Kurt reached the park and looked around. Grass, trees,
grass, bushes, grass, benches, grass, ponds, grass, pavement, grass. No one.
Kurt sighed and walked over to a bench under a tree. He laid his body on the
bench making sure the branches shaded his eyes, let out a sigh, and stared at
the dirt pavement crawling to a bend around the corner, where his house would
be.
Only his mother, his father, his stepfather and he have ever
been in the house. Not to mention the others before who owned it. People told
him the house was haunted, and sometimes he felt they were true while he lay in
bed at night with the creaks in the walls and the twigs tapping the windows in
complete black desolation.
He barely had a memory of his real father, but he missed him
so. His mom told him that his father had left them when he was just a baby. At
school it was a different story. People, even the staff sometimes told the
story about his mother, whom they called 'Crazy Jane'. They say his father was
wealthy enough to buy Celadon itself, and that 'Crazy Jane' married him for his
money, waited a few years, having a child in between, and then killing him.
"Bullshit," he thought to himself. His mom would have never
done that. Of course, the new rumor is that when she married a new man, a man
even younger than her, she wrote out a new will leaving everything to him. And
the day he discovered this will, his eyes flooded with greed, his heart shrunk,
and he cleverly took her life.
They say the ghost of his mother and father still linger
around the house seeking a blood filled revenge on each other or someone that
would bleed. Sometimes he wanted to believe these rumors, that his stepfather
is evil, that he only wants money. He never accepted a new father and this one
was just out of place. Most of the time though the only ghost Kurt ever saw was
in his stepfather.
After enough rest Kurt got back up to his feet and walked
slowly up and around the bend. There was the house, just as desolate as he
could remember. Window sills sagged down vainly. Trees surrounding still as a
pole, until night falls.

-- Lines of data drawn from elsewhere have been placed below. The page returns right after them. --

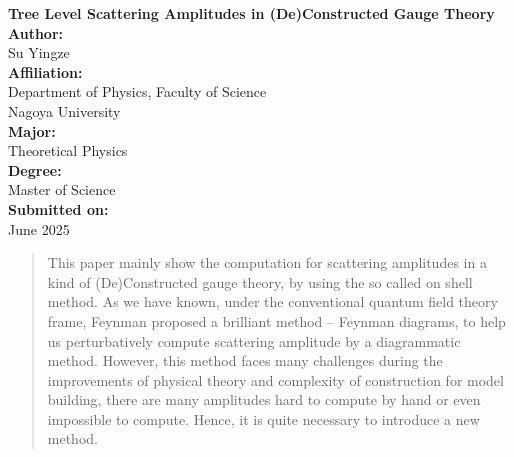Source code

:\documentclass[12pt]{article}
\numberwithin{equation}{section}
\begin{document}
\begin{titlepage}
    \centering
    \vspace*{2cm}

    {\LARGE \textbf{Tree Level Scattering Amplitudes in (De)Constructed Gauge Theory}}\\[1.5cm]

    \textbf{Author:} \\
    {\Large Su Yingze} \\[1cm]

    \textbf{Affiliation:} \\
    Department of Physics, Faculty of Science \\
    Nagoya University \\[1cm]

    \textbf{Major:} \\
    Theoretical Physics \\[1cm]

    \textbf{Degree:} \\
    Master of Science \\[1cm]

    \textbf{Submitted on:} \\
    June 2025 \\[2cm]

    \vfill
\end{titlepage}
\newpage
\begin{abstract}
\normalsize
This paper mainly show the computation for scattering amplitudes in a kind of (De)Constructed gauge theory, by using the so called on shell method. As we have known,
under the conventional quantum field theory frame, Feynman proposed a brilliant method -- Feynman diagrams, to help us perturbatively compute scattering amplitude by a
diagrammatic method. However, this method faces many challenges during the improvements of physical theory and complexity of construction for model building, there are many
amplitudes hard to compute by hand or even impossible to compute. Hence, it is quite necessary to introduce a new method.      
\end{abstract}
\newpage
\tableofcontents
\newpage
\end{document}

Porch creaking with every step.
Kurt opened the door and walked into the kitchen where his
stepfather sat reading the newspaper with a glass of water. "Hi."
"Hi." Kurt walked up to his room.
"You want something to eat?"
"No." He continued upstairs. For a few seconds his
stepfather didn't do anything, just stare in blank space. Then he looked back
at his newspaper.
Kurt was just standing around waiting for something to
happen. His father was doing nothing, wasting away his life. He urges Kurt to
be a success while lying there with a can of beer in one hand and headache
medicine in the other while watching the reruns of life outside the window. A
tree sways back and forth. Insects wage wars with themselves.

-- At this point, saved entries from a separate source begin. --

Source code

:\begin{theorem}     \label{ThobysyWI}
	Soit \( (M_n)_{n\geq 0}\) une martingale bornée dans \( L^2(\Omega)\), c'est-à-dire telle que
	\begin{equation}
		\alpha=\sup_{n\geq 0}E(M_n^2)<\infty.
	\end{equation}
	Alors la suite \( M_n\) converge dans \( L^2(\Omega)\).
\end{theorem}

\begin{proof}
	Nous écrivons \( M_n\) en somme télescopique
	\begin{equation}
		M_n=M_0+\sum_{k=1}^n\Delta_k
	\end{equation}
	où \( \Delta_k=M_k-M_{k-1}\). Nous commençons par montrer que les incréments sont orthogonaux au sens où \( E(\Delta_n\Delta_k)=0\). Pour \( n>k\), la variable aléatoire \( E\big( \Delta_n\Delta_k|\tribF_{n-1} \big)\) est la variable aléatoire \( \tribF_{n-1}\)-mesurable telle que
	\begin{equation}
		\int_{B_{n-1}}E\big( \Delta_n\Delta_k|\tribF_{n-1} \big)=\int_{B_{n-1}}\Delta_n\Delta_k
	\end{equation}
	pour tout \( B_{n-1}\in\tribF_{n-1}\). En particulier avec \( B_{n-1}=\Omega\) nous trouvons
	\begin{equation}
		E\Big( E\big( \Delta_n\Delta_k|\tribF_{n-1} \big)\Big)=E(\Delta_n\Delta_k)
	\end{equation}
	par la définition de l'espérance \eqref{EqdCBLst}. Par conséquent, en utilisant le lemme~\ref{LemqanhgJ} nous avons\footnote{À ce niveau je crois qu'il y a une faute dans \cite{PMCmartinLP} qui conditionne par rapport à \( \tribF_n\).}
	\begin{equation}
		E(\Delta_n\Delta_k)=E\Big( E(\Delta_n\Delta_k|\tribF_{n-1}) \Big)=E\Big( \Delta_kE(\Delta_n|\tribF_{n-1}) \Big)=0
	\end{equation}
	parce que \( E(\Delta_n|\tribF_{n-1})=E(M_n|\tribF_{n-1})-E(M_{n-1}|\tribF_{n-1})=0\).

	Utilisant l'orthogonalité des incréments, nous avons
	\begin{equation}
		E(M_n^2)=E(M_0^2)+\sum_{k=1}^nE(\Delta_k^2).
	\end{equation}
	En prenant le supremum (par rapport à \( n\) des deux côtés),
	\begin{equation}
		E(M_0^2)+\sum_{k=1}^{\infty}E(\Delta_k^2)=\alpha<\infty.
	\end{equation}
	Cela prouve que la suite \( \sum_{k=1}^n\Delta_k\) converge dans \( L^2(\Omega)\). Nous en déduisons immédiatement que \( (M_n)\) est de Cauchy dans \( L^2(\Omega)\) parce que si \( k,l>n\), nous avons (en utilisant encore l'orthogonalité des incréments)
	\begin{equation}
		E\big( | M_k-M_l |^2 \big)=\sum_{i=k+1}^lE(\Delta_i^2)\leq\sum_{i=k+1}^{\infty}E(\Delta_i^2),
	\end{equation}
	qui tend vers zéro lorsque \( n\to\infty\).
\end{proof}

"You look so tired and unhappy," he thought to himself
picturing his father. "Who are we mistaken. You are not me. You are not my
family. The trees are having a fucking better time than you. But in your head
they're dying. In your head they're crying. What's in your head? Zombie, you
never tell me. And why do you always try when I don't wanna listen?"
Out of frustration he threw a baseball at his mirror. The
silence was shattered but there were no feet rushing up the steps to see what
was going on.
"Look at me."
Kurt noticed some small paper fall down to the ground with
the shards of glass. He carefully picked it up slowly and looked at it. It was
a photo very crumbled and more than five years old. He recognized his
stepfather right away, on the far left. He was surprised to see a smile on his
face, one which was absent even of the weeding photos. He was next to a girl in
her late teens with dark red hair, brown eyes, fair skin, and a grey top. Two
others were there too, but there was a stain blotching the right side of the
photo. He could only make out one of them had a cast around his arm.

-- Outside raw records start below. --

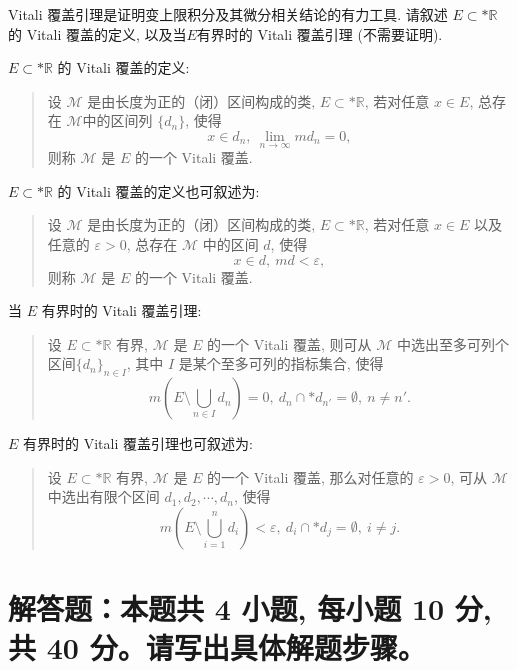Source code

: \begin{question}[points = 10]
  Vitali 覆盖引理是证明变上限积分及其微分相关结论的有力工具. 请叙述 $E\subset* \mathbb{R}$ 的 Vitali 覆盖的定义, 以及当$E$有界时的 Vitali 覆盖引理 (不需要证明).
\end{question}

\begin{solution}
  \(E\subset* \mathbb{R}\) 的 Vitali 覆盖的定义: 

  \begin{quote}
  设 \(\mathscr{M}\) 是由长度为正的（闭）区间构成的类, \(E \subset* \mathbb{R}\), 若对任意 \(x \in E\), 总存在 \(\mathscr{M}\)中的区间列 \(\{d_n\}\), 使得
  \[x \in d_n, ~ \lim\limits_{n\to\infty} m d_n = 0,\]
  则称 \(\mathscr{M}\) 是 \(E\) 的一个 Vitali 覆盖.
  \end{quote}

  \(E\subset* \mathbb{R}\) 的 Vitali 覆盖的定义也可叙述为:

  \begin{quote}
  设 \(\mathscr{M}\) 是由长度为正的（闭）区间构成的类, \(E \subset* \mathbb{R}\), 若对任意 \(x \in E\) 以及任意的 \(\varepsilon > 0\), 总存在 \(\mathscr{M}\) 中的区间 \(d\), 使得
  \[x \in d, ~ m d < \varepsilon,\]
  则称 \(\mathscr{M}\) 是 \(E\) 的一个 Vitali 覆盖.
  \end{quote}

  当 \(E\) 有界时的 Vitali 覆盖引理: 

  \begin{quote}
  设 \(E \subset* \mathbb{R}\) 有界, \(\mathscr{M}\) 是 \(E\) 的一个 Vitali 覆盖, 则可从 \(\mathscr{M}\) 中选出至多可列个区间\(\{d_n\}_{n \in I}\), 其中 \(I\) 是某个至多可列的指标集合, 使得
  \[m \left( E \setminus \bigcup\limits_{n \in I} d_n \right) = 0, ~ d_n \cap* d_{n'} = \emptyset, ~ n \neq n'.\]
  \end{quote}

  \(E\) 有界时的 Vitali 覆盖引理也可叙述为:

  \begin{quote}
  设 \(E \subset* \mathbb{R}\) 有界, \(\mathscr{M}\) 是 \(E\) 的一个 Vitali 覆盖, 那么对任意的 \(\varepsilon > 0\), 可从 \(\mathscr{M}\) 中选出有限个区间 \(d_1, d_2, \cdots, d_n\), 使得
  \[m \left( E \setminus \bigcup\limits_{i=1}^n d_i \right) < \varepsilon, ~ d_i \cap* d_j = \emptyset, ~ i \neq j.\]
  \end{quote}
\end{solution}


\section{解答题：本题共 4 小题, 每小题 10 分, 共 40 分。请写出具体解题步骤。}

It might have cheered up Kurt to see this photo of his
stepfather having a life. He was especially drawn into this girl beside him. In
no way did it look like his mother.
"Something... wrong?" Kurt's stepfather asked as he entered
the room and saw the shattered glass. "Let me get the dust pan and vacuum
cleaner." Then he noticed the picture in Kurt's hand and dropped his mouth just
slightly.
Kurt pointed to the figure in the photograph. "Who is this?"